"There is no way I could be a part of this," Te'o told ESPN's Jeremy Schapp in an interview late on Friday evening.
Deadspin first reported on Wednesday that Kekua's existence was a hoax, one allegedly perpetrated by Ronaiah Tuiasosopo. The 22-year-old California man is at least a family friend of the Te'os, Deadspin reported. Alema Te'o, Manti's uncle, confirmed that the family knew Tuiasosopo on The Zone Sports Network on Thursday.
Details of her biography, including a car accident and battle with leukemia, seemed to be borrowed from events in Tuiasosopo's life.
Jazmine Lutu, a female cousin of Tuiasosopo who is in her early 20s, was diagnosed with leukemia in August, according to a post on the Facebook page of Titus Tuiasosopo, Ronaiah's father and Lutu's uncle. Lutu confirmed to USA TODAY Sports on Friday that she is still battling cancer before declining to discuss her family further.
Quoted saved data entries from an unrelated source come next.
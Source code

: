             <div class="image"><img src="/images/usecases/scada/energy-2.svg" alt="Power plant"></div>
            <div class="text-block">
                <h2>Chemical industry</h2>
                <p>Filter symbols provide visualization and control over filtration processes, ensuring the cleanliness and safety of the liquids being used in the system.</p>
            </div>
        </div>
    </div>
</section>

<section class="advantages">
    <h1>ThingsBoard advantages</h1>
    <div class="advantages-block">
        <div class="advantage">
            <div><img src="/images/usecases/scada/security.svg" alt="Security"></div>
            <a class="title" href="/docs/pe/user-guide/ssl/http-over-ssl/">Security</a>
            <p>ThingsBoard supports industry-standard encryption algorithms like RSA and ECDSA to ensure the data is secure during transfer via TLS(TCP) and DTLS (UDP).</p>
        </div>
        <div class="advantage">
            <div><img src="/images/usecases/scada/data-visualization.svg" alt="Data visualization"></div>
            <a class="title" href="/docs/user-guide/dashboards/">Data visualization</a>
Ronaiah Tiuasosopo himself was involved in a car accident on March 23, an officer with the California Highway Patrol confirmed. That came a month before Kekua's supposed accident on April 28, a date provided by Te'o to Sports Illustrated following her death.
Evidence of the hoax first came to light in early December, months after Te'o said he believed Kekua had died. Notre Dame athletic director Jack Swarbrick, who spoke to the media in a press conference Wednesday after the Deadspin story was published, said Te'o received a call on Dec. 6 while in Orlando for ESPN's College Football Awards show.
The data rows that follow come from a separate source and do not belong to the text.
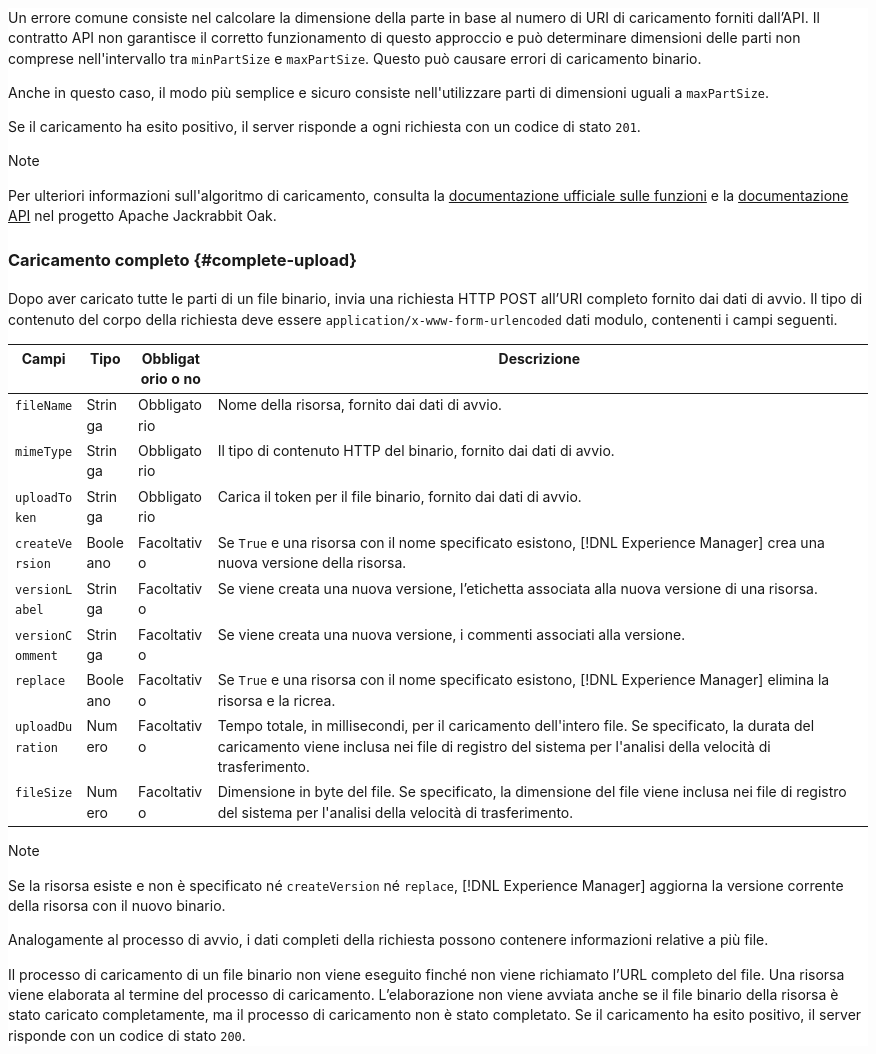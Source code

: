 Un errore comune consiste nel calcolare la dimensione della parte in base al numero di URI di caricamento forniti dall’API. Il contratto API non garantisce il corretto funzionamento di questo approccio e può determinare dimensioni delle parti non comprese nell&#39;intervallo tra `minPartSize` e `maxPartSize`. Questo può causare errori di caricamento binario.

Anche in questo caso, il modo più semplice e sicuro consiste nell&#39;utilizzare parti di dimensioni uguali a `maxPartSize`.

Se il caricamento ha esito positivo, il server risponde a ogni richiesta con un codice di stato `201`.

>[!NOTE]
>
>Per ulteriori informazioni sull&#39;algoritmo di caricamento, consulta la [documentazione ufficiale sulle funzioni](https://jackrabbit.apache.org/oak/docs/features/direct-binary-access.html#Upload) e la [documentazione API](https://jackrabbit.apache.org/oak/docs/apidocs/org/apache/jackrabbit/api/binary/BinaryUpload.html) nel progetto Apache Jackrabbit Oak.

### Caricamento completo {#complete-upload}

Dopo aver caricato tutte le parti di un file binario, invia una richiesta HTTP POST all’URI completo fornito dai dati di avvio. Il tipo di contenuto del corpo della richiesta deve essere `application/x-www-form-urlencoded` dati modulo, contenenti i campi seguenti.

| Campi | Tipo | Obbligatorio o no | Descrizione |
|---|---|---|---|
| `fileName` | Stringa | Obbligatorio | Nome della risorsa, fornito dai dati di avvio. |
| `mimeType` | Stringa | Obbligatorio | Il tipo di contenuto HTTP del binario, fornito dai dati di avvio. |
| `uploadToken` | Stringa | Obbligatorio | Carica il token per il file binario, fornito dai dati di avvio. |
| `createVersion` | Booleano | Facoltativo | Se `True` e una risorsa con il nome specificato esistono, [!DNL Experience Manager] crea una nuova versione della risorsa. |
| `versionLabel` | Stringa | Facoltativo | Se viene creata una nuova versione, l’etichetta associata alla nuova versione di una risorsa. |
| `versionComment` | Stringa | Facoltativo | Se viene creata una nuova versione, i commenti associati alla versione. |
| `replace` | Booleano | Facoltativo | Se `True` e una risorsa con il nome specificato esistono, [!DNL Experience Manager] elimina la risorsa e la ricrea. |
| `uploadDuration` | Numero | Facoltativo | Tempo totale, in millisecondi, per il caricamento dell&#39;intero file. Se specificato, la durata del caricamento viene inclusa nei file di registro del sistema per l&#39;analisi della velocità di trasferimento. |
| `fileSize` | Numero | Facoltativo | Dimensione in byte del file. Se specificato, la dimensione del file viene inclusa nei file di registro del sistema per l&#39;analisi della velocità di trasferimento. |

>[!NOTE]
>
>Se la risorsa esiste e non è specificato né `createVersion` né `replace`, [!DNL Experience Manager] aggiorna la versione corrente della risorsa con il nuovo binario.

Analogamente al processo di avvio, i dati completi della richiesta possono contenere informazioni relative a più file.

Il processo di caricamento di un file binario non viene eseguito finché non viene richiamato l’URL completo del file. Una risorsa viene elaborata al termine del processo di caricamento. L’elaborazione non viene avviata anche se il file binario della risorsa è stato caricato completamente, ma il processo di caricamento non è stato completato. Se il caricamento ha esito positivo, il server risponde con un codice di stato `200`.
The call came from a number Te'o believed to be Kekua's and the voice of the woman on the other line resembled the one Te'o thought was hers.
On Friday, the Honolulu Star-Advertiser reported that whoever was acting as Kekua said she faked her death to evade drug dealers and tried to resume the relationship. Citing a source close to the Te'o family, the paper reported that Te'o asked for and received a time-stamped photo but remained suspicious.
He notified Swarbrick of the hoax on Dec. 26 and spoke for the AD for nearly two hours the next day. The school hired an investigative firm, which released its findings to the school on Jan. 4. The Te'o family received the info on Jan. 5, just two days before the Fighting Irish's 42-14 loss to Alabama in the BCS National Championship.
In his press conference on Wednesday, Swarbrick emphatically supported Te'o - a player who became the heart of the team as he finished the year as the Heisman Trophy runner-up and led Notre Dame to a 12-0 regular season.
"We believe based on our investigation and based on four years of experience that Manti's the victim of this hoax," Swarbrick said on his podcast, which was published on Friday. "I don't think you spend that much time with a kid and then the first time's there's a challenge, not continue to offer that support. I do it both because of the way I feel about him and my knowledge of him over four years. But I also do it because of the evidence we have available to us.
"Everything I have access to right now does nothing to shake my belief in Manti."
According to Swarbrick, the family had planned to release the story on Monday.